Of course, some government bureaucrat came up with a great explanation for why West Michigan needs 13 snow cone machines to keep us safe. Here it goes: The snow cone machine can make and shave ice that would be highly useful for filling ice packs to treat wounds or cool off exhausted patients in a disaster. Also, public safety agencies need to get the word out about Homeland Security, so what better way than enticing people to their booths with free snow cones.
Really? How far is the government planning to push this?
We could give away portable Build-a-Bear stations to emergency responders. The benefits of giving children a teddy bear during a traumatic emergency are well documented. Just think of how much better children would feel if they got to design and make their very own custom teddy bear minutes after a tornado.
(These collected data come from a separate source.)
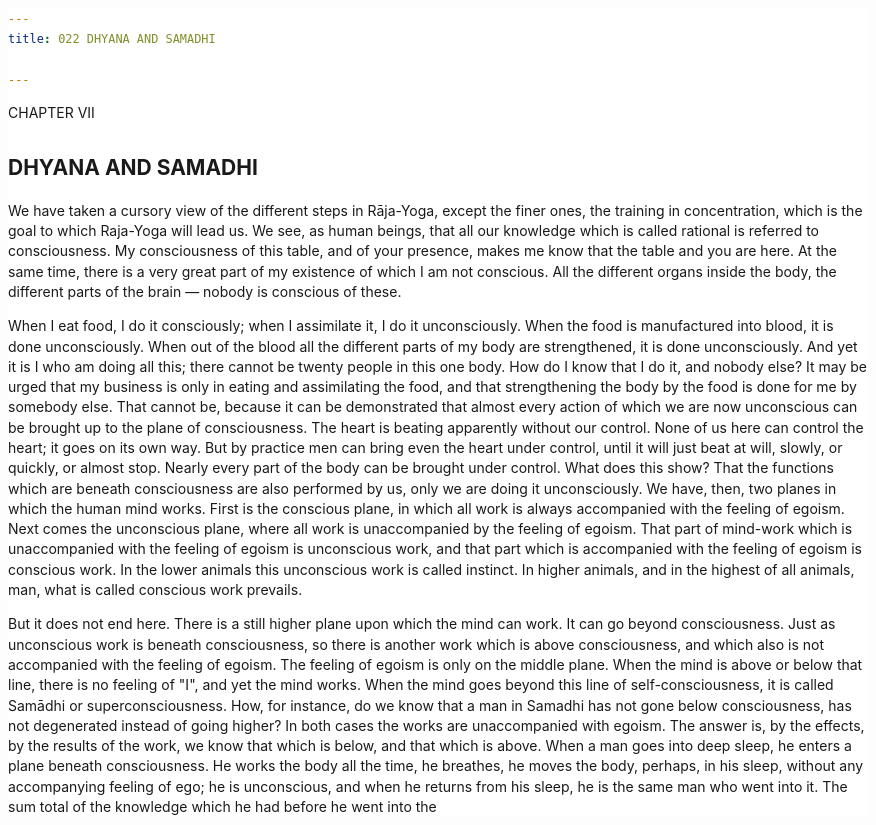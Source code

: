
 ```yaml
---
title: 022 DHYANA AND SAMADHI

---
```

  

CHAPTER VII

## DHYANA AND SAMADHI

We have taken a cursory view of the different steps in Rāja-Yoga, except
the finer ones, the training in concentration, which is the goal to
which Raja-Yoga will lead us. We see, as human beings, that all our
knowledge which is called rational is referred to consciousness. My
consciousness of this table, and of your presence, makes me know that
the table and you are here. At the same time, there is a very great part
of my existence of which I am not conscious. All the different organs
inside the body, the different parts of the brain — nobody is conscious
of these.

When I eat food, I do it consciously; when I assimilate it, I do it
unconsciously. When the food is manufactured into blood, it is done
unconsciously. When out of the blood all the different parts of my body
are strengthened, it is done unconsciously. And yet it is I who am doing
all this; there cannot be twenty people in this one body. How do I know
that I do it, and nobody else? It may be urged that my business is only
in eating and assimilating the food, and that strengthening the body by
the food is done for me by somebody else. That cannot be, because it can
be demonstrated that almost every action of which we are now unconscious
can be brought up to the plane of consciousness. The heart is beating
apparently without our control. None of us here can control the heart;
it goes on its own way. But by practice men can bring even the heart
under control, until it will just beat at will, slowly, or quickly, or
almost stop. Nearly every part of the body can be brought under control.
What does this show? That the functions which are beneath consciousness
are also performed by us, only we are doing it unconsciously. We have,
then, two planes in which the human mind works. First is the conscious
plane, in which all work is always accompanied with the feeling of
egoism. Next comes the unconscious plane, where all work is
unaccompanied by the feeling of egoism. That part of mind-work which is
unaccompanied with the feeling of egoism is unconscious work, and that
part which is accompanied with the feeling of egoism is conscious work.
In the lower animals this unconscious work is called instinct. In higher
animals, and in the highest of all animals, man, what is called
conscious work prevails.

But it does not end here. There is a still higher plane upon which the
mind can work. It can go beyond consciousness. Just as unconscious work
is beneath consciousness, so there is another work which is above
consciousness, and which also is not accompanied with the feeling of
egoism. The feeling of egoism is only on the middle plane. When the mind
is above or below that line, there is no feeling of "I", and yet the
mind works. When the mind goes beyond this line of self-consciousness,
it is called Samādhi or superconsciousness. How, for instance, do we
know that a man in Samadhi has not gone below consciousness, has not
degenerated instead of going higher? In both cases the works are
unaccompanied with egoism. The answer is, by the effects, by the results
of the work, we know that which is below, and that which is above. When
a man goes into deep sleep, he enters a plane beneath consciousness. He
works the body all the time, he breathes, he moves the body, perhaps, in
his sleep, without any accompanying feeling of ego; he is unconscious,
and when he returns from his sleep, he is the same man who went into it.
The sum total of the knowledge which he had before he went into the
Maybe portable hot dog carts aren’t a bad idea. They’re light and have lots of cubby holes to make storage a cinch. Most come with an umbrella to block the blazing sun or a steady rain. And who wouldn’t want a tasty hot dog in the heat of saving lives?
Better yet, maybe Montcalm County could get a grant to convert its mobile command post — a former FEMA trailer — into a county fair fries and elephant ears stand. Nutrition is key to keep responders and patients feeling their best. Plus, the ketchup for the french fries counts as a vegetable, according to the federal government, so they technically could be eating a balanced meal.
In all seriousness, the arguments in favor of passing around snow cone machines — or “ice shaving machines” as Emergency Services Director Dave Feldpausch prefers to call them — do have some merit. Ice can be a valuable commodity in a disaster situation.
The question is, how would the machine work if water is in short supply and the power is out? Would emergency crews divert water from thirsty patients and responders to fill ice packs? Did the machine come with a generator to produce electricity to operate it?
The motives appear laudable, but the end result is yet one more example of government spending run amok. Emergency preparedness is important. However, there has to be a clearer line between useful, necessary equipment and stuff that could be useful or necessary someday.
When the federal government spends $1.2 trillion — that’s “trillion” with a T — more than it takes in every year … when the state is shedding employees and critical programs left and right to balance its books … when many local emergency responders would be happy to just get the basic equipment they need to do their jobs properly … our government prioritizes an expenditure like snow cone machines for everyone, which may or may not be used for their intended purpose during a large-scale emergency many of us will see only once or twice in our lifetimes.
Maybe 10 years ago or someday in the future when the economy is booming, emergency snow cone machines might be a good idea. But the middle of a terrible economy with plummeting government revenue at all levels is no time to spend money on neat little extras.
Editorial opinions are a consensus of The Daily News editorial board.